Monday, June 28, 2004

Tuna's World, Party of Four

Every once in a while, it's good for me to get out and about in the world. Even if it is to the artificial world of Disney. I tend to forget that I live in my own little self-made world. I live in a world where I'm the boss. I have no one to answer to but myself and my own personal values reign supreme.

I forget sometimes that there are people out there who don't feel like I do. There are people who hate. There are people who talk openly about this hate. There are people so unhappy with themselves that they must put down others to distract from their own shortcomings.

The life of a military officer's wife can be quite cushioning.
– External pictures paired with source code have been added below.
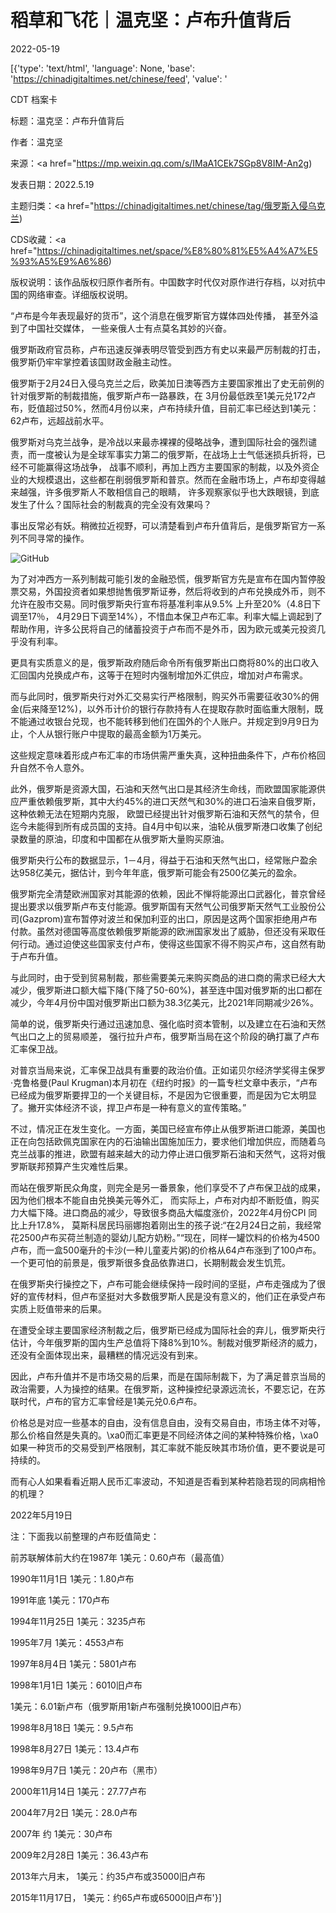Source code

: # 稻草和飞花｜温克坚：卢布升值背后

2022-05-19

[{'type': 'text/html', 'language': None, 'base': 'https://chinadigitaltimes.net/chinese/feed', 'value': '

CDT 档案卡

标题：温克坚：卢布升值背后

作者：温克坚

来源：<a href="https://mp.weixin.qq.com/s/IMaA1CEk7SGp8V8IM-An2g)

发表日期：2022.5.19

主题归类：<a href="https://chinadigitaltimes.net/chinese/tag/俄罗斯入侵乌克兰)

CDS收藏：<a href="https://chinadigitaltimes.net/space/%E8%80%81%E5%A4%A7%E5%93%A5%E9%A6%86)

版权说明：该作品版权归原作者所有。中国数字时代仅对原作进行存档，以对抗中国的网络审查。详细版权说明。





“卢布是今年表现最好的货币”，这个消息在俄罗斯官方媒体四处传播， 甚至外溢到了中国社交媒体， 一些亲俄人士有点莫名其妙的兴奋。

俄罗斯政府官员称，卢布迅速反弹表明尽管受到西方有史以来最严厉制裁的打击，俄罗斯仍牢牢掌控着该国财政金融主动性。

俄罗斯于2月24日入侵乌克兰之后，欧美加日澳等西方主要国家推出了史无前例的针对俄罗斯的制裁措施，俄罗斯卢布一路暴跌，在 3月份最低跌至1美元兑172卢布，贬值超过50%，然而4月份以来，卢布持续升值，目前汇率已经达到1美元：62卢布，远超战前水平。

俄罗斯对乌克兰战争，是冷战以来最赤裸裸的侵略战争，遭到国际社会的强烈谴责，而一度被认为是全球军事实力第二的俄罗斯，在战场上士气低迷损兵折将，已经不可能赢得这场战争， 战事不顺利，再加上西方主要国家的制裁，以及外资企业的大规模退出，这些都在削弱俄罗斯和普京。然而在金融市场上，卢布却变得越来越强，许多俄罗斯人不敢相信自己的眼睛， 许多观察家似乎也大跌眼镜，到底发生了什么？国际社会的制裁真的完全没有效果吗？

事出反常必有妖。稍微拉近视野，可以清楚看到卢布升值背后，是俄罗斯官方一系列不同寻常的操作。

![GitHub](https://chinadigitaltimes.net/chinese/files/2022/05/image-1652965043113.png)

为了对冲西方一系列制裁可能引发的金融恐慌，俄罗斯官方先是宣布在国内暂停股票交易，外国投资者如果想抛售俄罗斯证券，然后将收到的卢布兑换成外币，则不允许在股市交易。同时俄罗斯央行宣布将基准利率从9.5% 上升至20%（4.8日下调至17％， 4月29日下调至14%），不惜血本保卫卢布汇率。利率大幅上调起到了帮助作用，许多公民将自己的储蓄投资于卢布而不是外币，因为欧元或美元投资几乎没有利率。

更具有实质意义的是，俄罗斯政府随后命令所有俄罗斯出口商将80%的出口收入汇回国内兑换成卢布，这等于在短时内强制增加外汇供应，增加对卢布需求。

而与此同时，俄罗斯央行对外汇交易实行严格限制，购买外币需要征收30%的佣金(后来降至12%)，以外币计价的银行存款持有人在提取存款时面临重大限制，既不能通过收银台兑现，也不能转移到他们在国外的个人账户。并规定到9月9日为止，个人从银行账户中提取的最高金额为1万美元。

这些规定意味着形成卢布汇率的市场供需严重失真，这种扭曲条件下，卢布价格回升自然不令人意外。

此外，俄罗斯是资源大国，石油和天然气出口是其经济生命线，而欧盟国家能源供应严重依赖俄罗斯，其中大约45%的进口天然气和30%的进口石油来自俄罗斯，这种依赖无法在短期内克服， 欧盟已经提出针对俄罗斯石油和天然气的禁令，但迄今未能得到所有成员国的支持。自4月中旬以来，油轮从俄罗斯港口收集了创纪录数量的原油，印度和中国都在从俄罗斯大量购买原油。

俄罗斯央行公布的数据显示，1－4月，得益于石油和天然气出口，经常账户盈余达958亿美元，据估计，到今年年底，俄罗斯可能会有2500亿美元的盈余。

俄罗斯完全清楚欧洲国家对其能源的依赖，因此不惮将能源出口武器化，普京曾经提出要求以俄罗斯卢布支付能源。俄罗斯国有天然气公司俄罗斯天然气工业股份公司(Gazprom)宣布暂停对波兰和保加利亚的出口，原因是这两个国家拒绝用卢布付款。虽然对德国等高度依赖俄罗斯能源的欧洲国家发出了威胁，但还没有采取任何行动。通过迫使这些国家支付卢布，使得这些国家不得不购买卢布，这自然有助于卢布升值。

与此同时，由于受到贸易制裁，那些需要美元来购买商品的进口商的需求已经大大减少，俄罗斯进口额大幅下降(下降了50-60%)，甚至连中国对俄罗斯的出口都在减少，今年4月份中国对俄罗斯出口额为38.3亿美元，比2021年同期减少26%。

简单的说，俄罗斯央行通过迅速加息、强化临时资本管制，以及建立在石油和天然气出口之上的贸易顺差， 强行拉升卢布，俄罗斯当局在这个阶段的确打赢了卢布汇率保卫战。

对普京当局来说，汇率保卫战具有重要的政治价值。正如诺贝尔经济学奖得主保罗·克鲁格曼(Paul Krugman)本月初在《纽约时报》的一篇专栏文章中表示，“卢布已经成为俄罗斯要捍卫的一个关键目标，不是因为它很重要，而是因为它太明显了。撇开实体经济不谈，捍卫卢布是一种有意义的宣传策略。”

不过，情况正在发生变化。一方面，美国已经宣布停止从俄罗斯进口能源，美国也正在向包括欧佩克国家在内的石油输出国施加压力，要求他们增加供应，而随着乌克兰战事的推进，欧盟有越来越大的动力停止进口俄罗斯石油和天然气，这将对俄罗斯联邦预算产生灾难性后果。

而站在俄罗斯民众角度，则完全是另一番景象，他们享受不了卢布保卫战的成果，因为他们根本不能自由兑换美元等外汇， 而实际上，卢布对内却不断贬值，购买力大幅下降。进口商品的减少，导致很多商品大幅度涨价，2022年4月份CPI 同比上升17.8%， 莫斯科居民玛丽娜抱着刚出生的孩子说:“在2月24日之前，我经常花2500卢布买荷兰制造的婴幼儿配方奶粉。”“现在，同样一罐饮料的价格为4500卢布，而一盒500毫升的卡沙(一种儿童麦片粥)的价格从64卢布涨到了100卢布。一个更可怕的前景是，俄罗斯很多食品依靠进口，长期制裁会发生饥荒。

在俄罗斯央行操控之下，卢布可能会继续保持一段时间的坚挺，卢布走强成为了很好的宣传材料，但卢布坚挺对大多数俄罗斯人民是没有意义的，他们正在承受卢布实质上贬值带来的后果。

在遭受全球主要国家经济制裁之后，俄罗斯已经成为国际社会的弃儿，俄罗斯央行估计，今年俄罗斯的国内生产总值将下降8%到10%。制裁对俄罗斯经济的威力，还没有全面体现出来，最糟糕的情况远没有到来。

因此，卢布升值并不是市场交易的后果，而是在国际制裁下，为了满足普京当局的政治需要，人为操控的结果。在俄罗斯，这种操控纪录源远流长，不要忘记，在苏联时代，卢布的官方汇率曾经是1美元兑0.6卢布。

价格总是对应一些基本的自由，没有信息自由，没有交易自由，市场主体不对等，那么价格自然是失真的。\xa0而汇率更是不同经济体之间的某种特殊价格，\xa0如果一种货币的交易受到严格限制，其汇率就不能反映其市场价值，更不要说是可持续的。

而有心人如果看看近期人民币汇率波动，不知道是否看到某种若隐若现的同病相怜的机理？

2022年5月19日

注：下面我以前整理的卢布贬值简史：

前苏联解体前大约在1987年 1美元：0.60卢布（最高值）

1990年11月1日 1美元：1.80卢布

1991年底 1美元：170卢布

1994年11月25日 1美元：3235卢布

1995年7月 1美元：4553卢布

1997年8月4日 1美元：5801卢布

1998年1月1日 1美元：6010旧卢布

1美元：6.01新卢布（俄罗斯用1新卢布强制兑换1000旧卢布）

1998年8月18日 1美元：9.5卢布

1998年8月27日 1美元：13.4卢布

1998年9月7日 1美元：20卢布（黑市）

2000年11月14日 1美元：27.77卢布

2004年7月2日 1美元：28.0卢布

2007年 约 1美元：30卢布

2009年2月28日 1美元：36.43卢布

2013年六月末， 1美元：约35卢布或35000旧卢布

2015年11月17日， 1美元：约65卢布或65000旧卢布'}]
Especially since I live on base, the people I choose to meet on a daily basis are mostly also military. And military folks know to keep politics and belief systems out of casual conversations. We're not exactly Stepford Wives, but most of us have a stronger sense of propriety than your average American. We live in a world where chivalry and respect still hold court.
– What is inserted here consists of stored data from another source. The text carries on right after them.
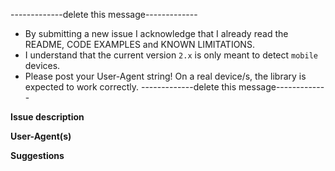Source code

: -------------delete this message-------------
* By submitting a new issue I acknowledge that I already read the README, CODE EXAMPLES and KNOWN LIMITATIONS. 
* I understand that the current version `2.x` is only meant to detect `mobile` devices.
* Please post your User-Agent string! On a real device/s, the library is expected to work correctly.
-------------delete this message-------------



**Issue description**


**User-Agent(s)**


**Suggestions**
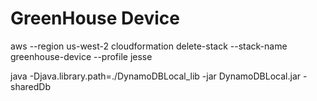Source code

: # GreenHouse Device

aws --region us-west-2 cloudformation delete-stack --stack-name greenhouse-device --profile jesse

java -Djava.library.path=./DynamoDBLocal_lib -jar DynamoDBLocal.jar -sharedDb
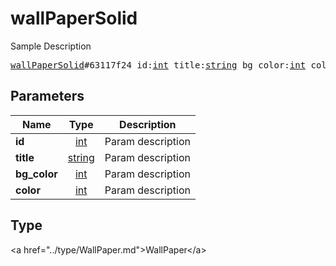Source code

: # wallPaperSolid

Sample Description

<pre>
<a href="../constructor/wallPaperSolid.md">wallPaperSolid</a>#63117f24 id:<a href="../type/int.md">int</a> title:<a href="../type/string.md">string</a> bg_color:<a href="../type/int.md">int</a> color:<a href="../type/int.md">int</a> = <a href="../type/WallPaper.md">WallPaper</a>;
</pre>

## Parameters

| Name | Type | Description |
|------|:----:|-------------|
| **id** | <a href="../type/int.md">int</a> | Param description |
| **title** | <a href="../type/string.md">string</a> | Param description |
| **bg_color** | <a href="../type/int.md">int</a> | Param description |
| **color** | <a href="../type/int.md">int</a> | Param description |

## Type

&lt;a href=&#34;../type/WallPaper.md&#34;&gt;WallPaper&lt;/a&gt;
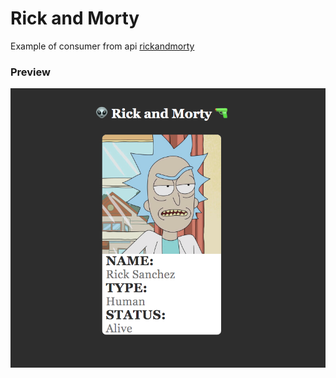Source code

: # Rick and Morty
Example of consumer from api [rickandmorty](https://rickandmortyapi.com/)

### Preview
![image](./rickandmorty.png)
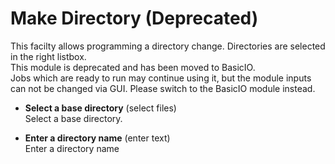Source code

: # Make Directory (Deprecated)  
This facilty allows programming a directory change. Directories are selected in the right listbox.  
This module is deprecated and has been moved to BasicIO.  
Jobs which are ready to run may continue using it, but the module inputs can not be changed via GUI. Please switch to the BasicIO module instead.  

* **Select a base directory** (select files)  
Select a base directory.  

* **Enter a directory name** (enter text)  
Enter a directory name  
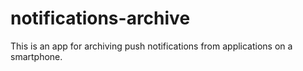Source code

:# notifications-archive
This is an app for archiving push notifications from applications on a smartphone.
So when I was walking down the hall of our hotel and saw a kick me sign that read "I'm a fag!" I was taken aback. I was pulled up short. I was appalled. Jesus. Do kids really still do this? Obviously, yes. It is probably as common in the real world as bedtime stories are in mine. But I had forgotten. I really had.

When a relative of mine (through a couple of marriages) mentioned in front of my kids how awful Gay Days at Disney is, I was reminded that my self-made world is really only a world made for four. I can try to spread the confines of my world. I can teach my kids to teach their friends. Better yet, I can teach my kids to teach their own kids about love, respect, honesty, acceptance, and basic human dignity. And hope that I am starting my own little dynasty of nice people, but damn it...that will take a really long time.
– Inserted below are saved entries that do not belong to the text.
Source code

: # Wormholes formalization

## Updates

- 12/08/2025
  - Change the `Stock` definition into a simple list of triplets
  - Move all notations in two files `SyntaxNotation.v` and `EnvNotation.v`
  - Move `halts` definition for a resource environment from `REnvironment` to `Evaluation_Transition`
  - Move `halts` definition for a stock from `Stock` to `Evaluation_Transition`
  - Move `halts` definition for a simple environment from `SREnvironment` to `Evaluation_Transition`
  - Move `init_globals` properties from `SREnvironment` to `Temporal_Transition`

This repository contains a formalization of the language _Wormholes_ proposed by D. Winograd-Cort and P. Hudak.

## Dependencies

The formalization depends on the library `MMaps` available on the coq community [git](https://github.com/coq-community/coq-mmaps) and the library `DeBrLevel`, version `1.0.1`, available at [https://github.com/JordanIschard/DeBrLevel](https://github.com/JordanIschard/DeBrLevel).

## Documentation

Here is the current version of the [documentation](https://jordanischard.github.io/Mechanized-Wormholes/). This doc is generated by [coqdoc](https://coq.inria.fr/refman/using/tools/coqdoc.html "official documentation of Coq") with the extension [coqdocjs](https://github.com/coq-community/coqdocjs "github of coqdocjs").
I live in a place where a kid was disciplined in school for explaining that his parents are gay. Did you know "gay" was an obscenity? I had no idea.

I remember when I first learned what the word gay meant. I don't know why it sticks out in my memory, but it does. I was about 5 or 6 and had just told someone that they were so gay when my brother stopped me and said, "You don't even know what that word means."

I countered that I did know what it means, it means queer. Well, I guess I was right in my own way, but obviously gay and queer meant the same things to me that weird and stupid and nerd did. So my ten-year-old brother told me what it really meant. I remember thinking that it was so stupid of us to use that word as a put-down. Obviously we were just confused.

My daughter will be five-years-old next month. I have yet to hear her use any kind of slang or put-down, but I know it's coming. She's eternally sweet at heart and doesn't believe in being mean, but she'll hear some kid call another a fag at school, and she'll repeat it at some point, having no idea what she really means.

It's good for me to step out of my world and be reminded of what I DON'T want my own kids to be. Being a mother means I have a lot of power. I am shaping the world of my children. I'm old enough now to know that you can't change the world. Human nature will never change. Never. But you can change the thinking and the lives of those closest to you, and I'm doing the best I can. But the enemy..ignorance...stupidity...hate...it has a strong hold, and it won't give up any time soon.

But, DAMN! There are times when one little slip of paper with the word fag on it makes me want to pick up my spear and go on a war path. This is not the world I want my kids to grow up in. I'll keep them in my world as a long as I can. And while they're here, I'll do my best to give them the tools they will need to stand up and be themselves in the real world. I only hope I am doing enough. Because I'll break the person who breaks their spirits.